A West Los Angeles defendant is accused of slapping
his wife after an argument about infidelity. The Los Angeles Police Department
arrives to investigate. The wife and a friend say the defendant slapped her but
the defendant denies doing so. No visible injuries are present on the wife. The
West Los Angeles defendant is likely to be charged with a misdemeanor violation
of PC 243(e)(1) to be filed in the Airport Courthouse.
Domestic Violence Causing Corporal Injury (PC 273.5(a))
Domestic violence causing corporal injury under PC 273.5(a)
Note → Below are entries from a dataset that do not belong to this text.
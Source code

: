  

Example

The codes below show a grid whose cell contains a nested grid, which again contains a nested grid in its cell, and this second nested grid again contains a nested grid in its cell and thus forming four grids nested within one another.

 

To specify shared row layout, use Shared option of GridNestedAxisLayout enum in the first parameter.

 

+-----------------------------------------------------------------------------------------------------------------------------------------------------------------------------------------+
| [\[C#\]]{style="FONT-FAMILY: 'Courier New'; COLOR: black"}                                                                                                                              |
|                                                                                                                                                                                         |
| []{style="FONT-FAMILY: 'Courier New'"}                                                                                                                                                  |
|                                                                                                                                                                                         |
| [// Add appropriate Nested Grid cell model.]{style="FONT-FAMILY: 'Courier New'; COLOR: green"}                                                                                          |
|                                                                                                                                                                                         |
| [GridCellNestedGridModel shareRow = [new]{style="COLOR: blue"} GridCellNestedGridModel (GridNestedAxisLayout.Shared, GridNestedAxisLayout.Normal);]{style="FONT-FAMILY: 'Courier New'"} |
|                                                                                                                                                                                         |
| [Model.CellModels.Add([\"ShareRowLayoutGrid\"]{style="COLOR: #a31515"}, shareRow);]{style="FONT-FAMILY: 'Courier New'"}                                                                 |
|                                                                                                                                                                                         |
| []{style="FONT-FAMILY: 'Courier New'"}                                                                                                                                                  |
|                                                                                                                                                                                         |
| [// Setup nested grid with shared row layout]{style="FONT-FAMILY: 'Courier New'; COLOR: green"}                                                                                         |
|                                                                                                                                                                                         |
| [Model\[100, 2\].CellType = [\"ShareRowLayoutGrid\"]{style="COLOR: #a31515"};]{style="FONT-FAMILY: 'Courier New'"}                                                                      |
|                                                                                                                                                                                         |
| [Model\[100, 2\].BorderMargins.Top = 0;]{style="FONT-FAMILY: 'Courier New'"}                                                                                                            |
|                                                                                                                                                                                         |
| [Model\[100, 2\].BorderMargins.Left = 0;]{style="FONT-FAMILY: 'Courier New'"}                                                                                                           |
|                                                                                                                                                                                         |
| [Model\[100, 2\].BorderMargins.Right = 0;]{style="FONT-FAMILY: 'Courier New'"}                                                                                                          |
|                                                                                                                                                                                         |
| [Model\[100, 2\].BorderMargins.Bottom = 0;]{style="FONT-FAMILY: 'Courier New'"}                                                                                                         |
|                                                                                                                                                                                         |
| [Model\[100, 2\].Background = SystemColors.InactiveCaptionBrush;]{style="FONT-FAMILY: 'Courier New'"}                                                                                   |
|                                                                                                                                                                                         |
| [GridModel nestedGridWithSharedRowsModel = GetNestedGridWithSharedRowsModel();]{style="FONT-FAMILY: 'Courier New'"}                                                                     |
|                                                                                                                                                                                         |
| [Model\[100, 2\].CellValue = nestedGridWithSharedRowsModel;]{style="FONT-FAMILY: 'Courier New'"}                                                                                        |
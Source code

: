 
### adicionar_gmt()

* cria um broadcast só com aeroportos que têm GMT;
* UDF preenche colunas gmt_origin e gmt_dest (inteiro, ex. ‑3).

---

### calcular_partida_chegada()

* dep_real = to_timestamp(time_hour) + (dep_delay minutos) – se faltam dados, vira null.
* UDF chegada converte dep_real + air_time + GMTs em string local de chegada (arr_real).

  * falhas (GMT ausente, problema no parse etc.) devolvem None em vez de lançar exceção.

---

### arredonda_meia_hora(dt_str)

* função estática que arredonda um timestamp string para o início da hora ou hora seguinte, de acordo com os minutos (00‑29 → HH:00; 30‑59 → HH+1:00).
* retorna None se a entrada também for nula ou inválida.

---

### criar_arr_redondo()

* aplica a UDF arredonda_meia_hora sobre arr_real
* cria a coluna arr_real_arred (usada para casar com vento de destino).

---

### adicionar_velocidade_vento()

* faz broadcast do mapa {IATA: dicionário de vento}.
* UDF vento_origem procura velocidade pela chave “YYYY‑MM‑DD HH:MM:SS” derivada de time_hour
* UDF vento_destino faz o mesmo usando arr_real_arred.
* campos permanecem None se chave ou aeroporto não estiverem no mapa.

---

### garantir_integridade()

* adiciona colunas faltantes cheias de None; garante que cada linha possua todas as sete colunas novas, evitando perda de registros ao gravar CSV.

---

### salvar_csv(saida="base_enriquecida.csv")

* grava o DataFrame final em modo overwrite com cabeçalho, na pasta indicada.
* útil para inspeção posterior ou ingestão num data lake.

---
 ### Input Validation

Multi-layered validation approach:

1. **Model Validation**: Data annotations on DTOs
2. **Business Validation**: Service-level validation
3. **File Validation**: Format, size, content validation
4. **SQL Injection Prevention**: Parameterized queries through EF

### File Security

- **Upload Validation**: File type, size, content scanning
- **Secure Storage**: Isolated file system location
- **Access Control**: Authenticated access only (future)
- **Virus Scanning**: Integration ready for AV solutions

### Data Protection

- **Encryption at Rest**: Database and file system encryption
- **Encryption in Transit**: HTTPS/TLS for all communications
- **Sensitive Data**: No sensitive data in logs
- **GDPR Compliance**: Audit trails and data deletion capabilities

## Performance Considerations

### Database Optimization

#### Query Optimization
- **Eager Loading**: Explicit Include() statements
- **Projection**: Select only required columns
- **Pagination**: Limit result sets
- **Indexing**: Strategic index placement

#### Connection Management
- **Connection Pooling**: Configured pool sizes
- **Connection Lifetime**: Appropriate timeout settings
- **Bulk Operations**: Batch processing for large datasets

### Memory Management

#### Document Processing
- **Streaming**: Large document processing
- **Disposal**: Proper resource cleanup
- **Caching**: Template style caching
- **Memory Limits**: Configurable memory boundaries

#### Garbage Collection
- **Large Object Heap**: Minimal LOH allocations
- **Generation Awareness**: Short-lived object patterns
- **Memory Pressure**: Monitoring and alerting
is a “wobbler”. A wobbler is a crime in California that can be charged as
either a misdemeanor or a felony. If it is charged as a misdemeanor, a
defendant is facing the possibility of one year in jail. If it is charged as a
felony, then the defendant is facing a prison sentence. The decision of whether
to file a misdemeanor or felony will largely depend on the severity of the
injury, as well as the past criminal history of the defendant. The charge
requires that a defendant willfully inflicted corporal injury against a spouse,
former spouse, a person they were living with, a person they share a child
with, or a person who is or was in a dating relationship with the defendant.
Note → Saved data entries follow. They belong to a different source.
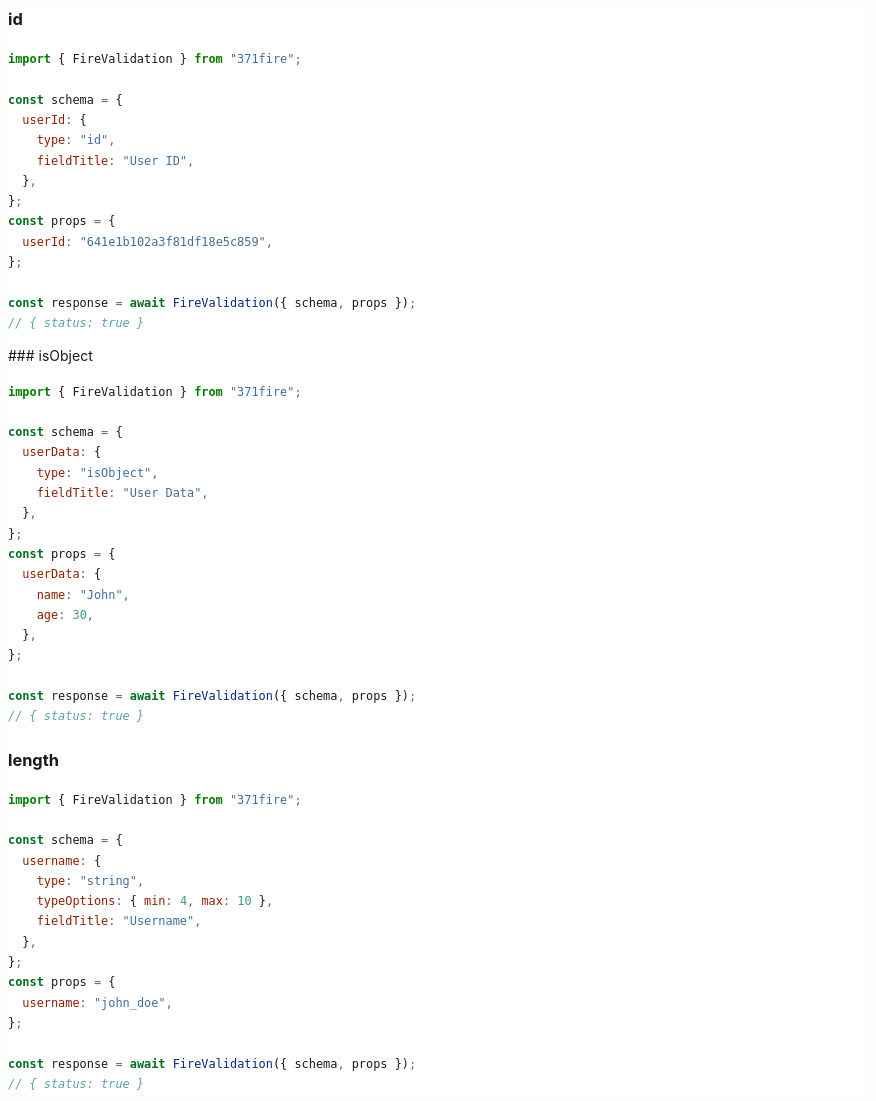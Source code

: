 ### id

```javascript
import { FireValidation } from "371fire";

const schema = {
  userId: {
    type: "id",
    fieldTitle: "User ID",
  },
};
const props = {
  userId: "641e1b102a3f81df18e5c859",
};

const response = await FireValidation({ schema, props });
// { status: true }
```

### isObject

```javascript
import { FireValidation } from "371fire";

const schema = {
  userData: {
    type: "isObject",
    fieldTitle: "User Data",
  },
};
const props = {
  userData: {
    name: "John",
    age: 30,
  },
};

const response = await FireValidation({ schema, props });
// { status: true }
```

### length

```javascript
import { FireValidation } from "371fire";

const schema = {
  username: {
    type: "string",
    typeOptions: { min: 4, max: 10 },
    fieldTitle: "Username",
  },
};
const props = {
  username: "john_doe",
};

const response = await FireValidation({ schema, props });
// { status: true }
```
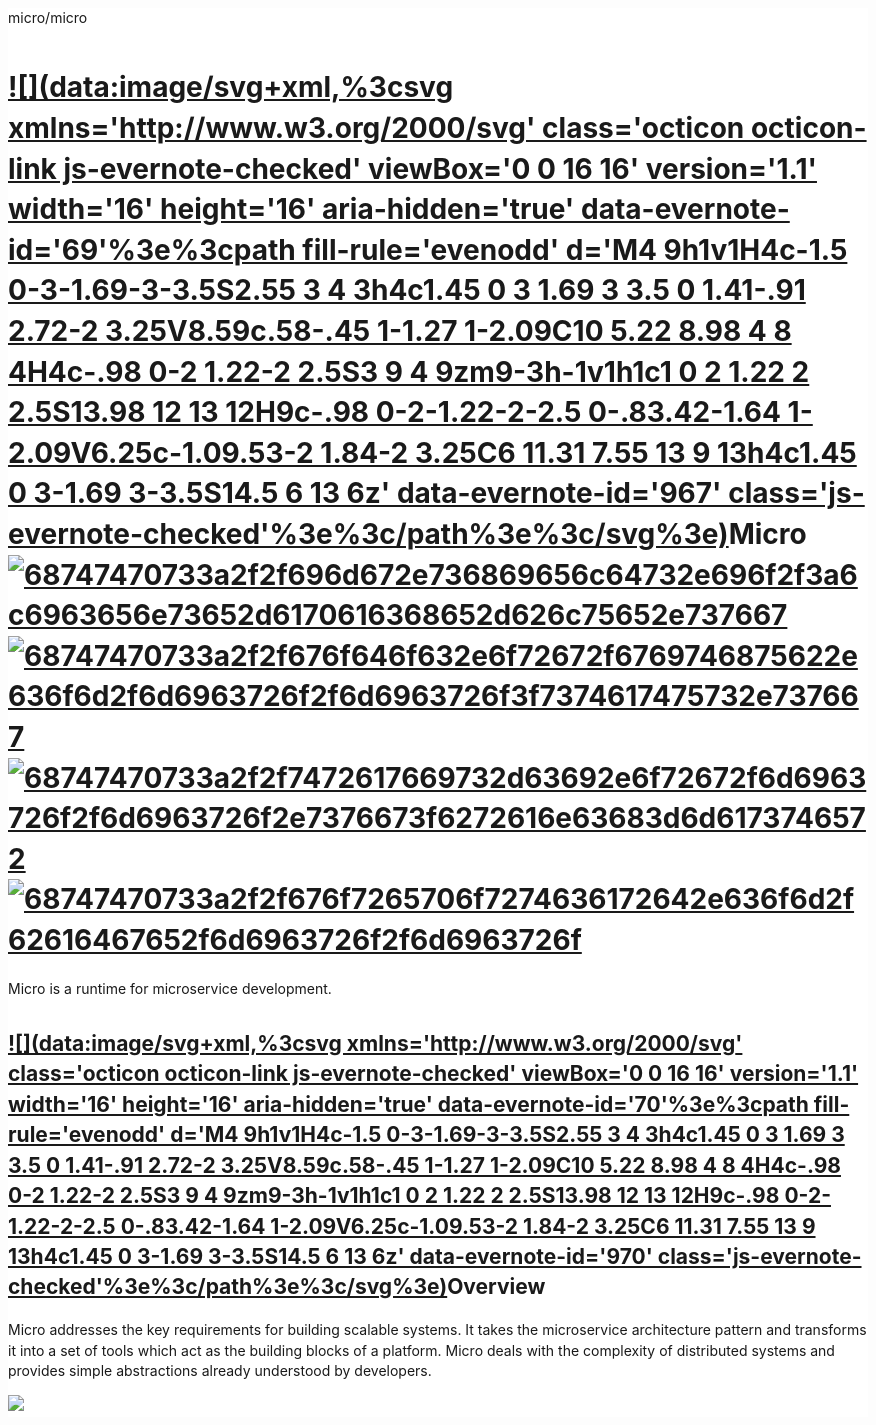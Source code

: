 micro/micro

# [![](data:image/svg+xml,%3csvg xmlns='http://www.w3.org/2000/svg' class='octicon octicon-link js-evernote-checked' viewBox='0 0 16 16' version='1.1' width='16' height='16' aria-hidden='true' data-evernote-id='69'%3e%3cpath fill-rule='evenodd' d='M4 9h1v1H4c-1.5 0-3-1.69-3-3.5S2.55 3 4 3h4c1.45 0 3 1.69 3 3.5 0 1.41-.91 2.72-2 3.25V8.59c.58-.45 1-1.27 1-2.09C10 5.22 8.98 4 8 4H4c-.98 0-2 1.22-2 2.5S3 9 4 9zm9-3h-1v1h1c1 0 2 1.22 2 2.5S13.98 12 13 12H9c-.98 0-2-1.22-2-2.5 0-.83.42-1.64 1-2.09V6.25c-1.09.53-2 1.84-2 3.25C6 11.31 7.55 13 9 13h4c1.45 0 3-1.69 3-3.5S14.5 6 13 6z' data-evernote-id='967' class='js-evernote-checked'%3e%3c/path%3e%3c/svg%3e)](https://github.com/micro/micro#micro----)Micro [![68747470733a2f2f696d672e736869656c64732e696f2f3a6c6963656e73652d6170616368652d626c75652e737667](:/e0ed1cb5d2278afca318b0f969d7eda0)](https://opensource.org/licenses/Apache-2.0)  [![68747470733a2f2f676f646f632e6f72672f6769746875622e636f6d2f6d6963726f2f6d6963726f3f7374617475732e737667](../_resources/942b10558d95586a5618575f1c2b174e.png)](https://godoc.org/github.com/micro/micro)  [![68747470733a2f2f7472617669732d63692e6f72672f6d6963726f2f6d6963726f2e7376673f6272616e63683d6d6173746572](../_resources/087bbac58300ac5d38e541f4c3d661f2.png)](https://travis-ci.org/micro/micro)  [![68747470733a2f2f676f7265706f7274636172642e636f6d2f62616467652f6d6963726f2f6d6963726f](../_resources/fe8274ba46a1f72ac58912c27757e5b8.png)](https://goreportcard.com/report/github.com/micro/micro)

Micro is a runtime for microservice development.

## [![](data:image/svg+xml,%3csvg xmlns='http://www.w3.org/2000/svg' class='octicon octicon-link js-evernote-checked' viewBox='0 0 16 16' version='1.1' width='16' height='16' aria-hidden='true' data-evernote-id='70'%3e%3cpath fill-rule='evenodd' d='M4 9h1v1H4c-1.5 0-3-1.69-3-3.5S2.55 3 4 3h4c1.45 0 3 1.69 3 3.5 0 1.41-.91 2.72-2 3.25V8.59c.58-.45 1-1.27 1-2.09C10 5.22 8.98 4 8 4H4c-.98 0-2 1.22-2 2.5S3 9 4 9zm9-3h-1v1h1c1 0 2 1.22 2 2.5S13.98 12 13 12H9c-.98 0-2-1.22-2-2.5 0-.83.42-1.64 1-2.09V6.25c-1.09.53-2 1.84-2 3.25C6 11.31 7.55 13 9 13h4c1.45 0 3-1.69 3-3.5S14.5 6 13 6z' data-evernote-id='970' class='js-evernote-checked'%3e%3c/path%3e%3c/svg%3e)](https://github.com/micro/micro#overview)Overview

Micro addresses the key requirements for building scalable systems. It takes the microservice architecture pattern and transforms it into a set of tools which act as the building blocks of a platform. Micro deals with the complexity of distributed systems and provides simple abstractions already understood by developers.

[![](https://camo.githubusercontent.com/42ac30dd51cd5300ee6df30f8c24b65e8ca2916f/68747470733a2f2f6d6963726f2e6d752f6d6963726f2d646961672e737667)](https://camo.githubusercontent.com/42ac30dd51cd5300ee6df30f8c24b65e8ca2916f/68747470733a2f2f6d6963726f2e6d752f6d6963726f2d646961672e737667)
Additionally, the corporal injury must have resulted in a “traumatic condition”.
A traumatic condition is typically a visible injury of some sort, even a
scratch or a small bruise may be sufficient. Below are a couple of examples
where a California defendant may be charged under this code section:
A Long Beach defendant is accused of grabbing
and shaking his ex-girlfriend during an argument over child support. The Long
Beach Police Department arrives and sees visible bruising on the female’s
shoulders. The Long Beach defendant has never been arrested before. In this
situation, it is likely that a misdemeanor 273.5(a) would be filed in the Long
A Compton defendant is accused of punching the
mother of his child in the face. The Los Angeles Sheriff’s Department arrives
to investigate and sees that the female has a black eye and is bleeding from
her mouth. The defendant is currently on probation for domestic violence. In
this situation, it is likely the defendant will be charged with a felony
273.5(a) in the Compton Courthouse.
OTHER DOMESTIC VIOLENCE CHARGES
Many other charges can arise when a defendant is accused of
domestic violence. These can include all of the charges detailed under “Assault
and Battery” in the Criminal Defense tab above. Domestic violence may also be
charged with additional allegation such as inflicting great bodily injury (GBI)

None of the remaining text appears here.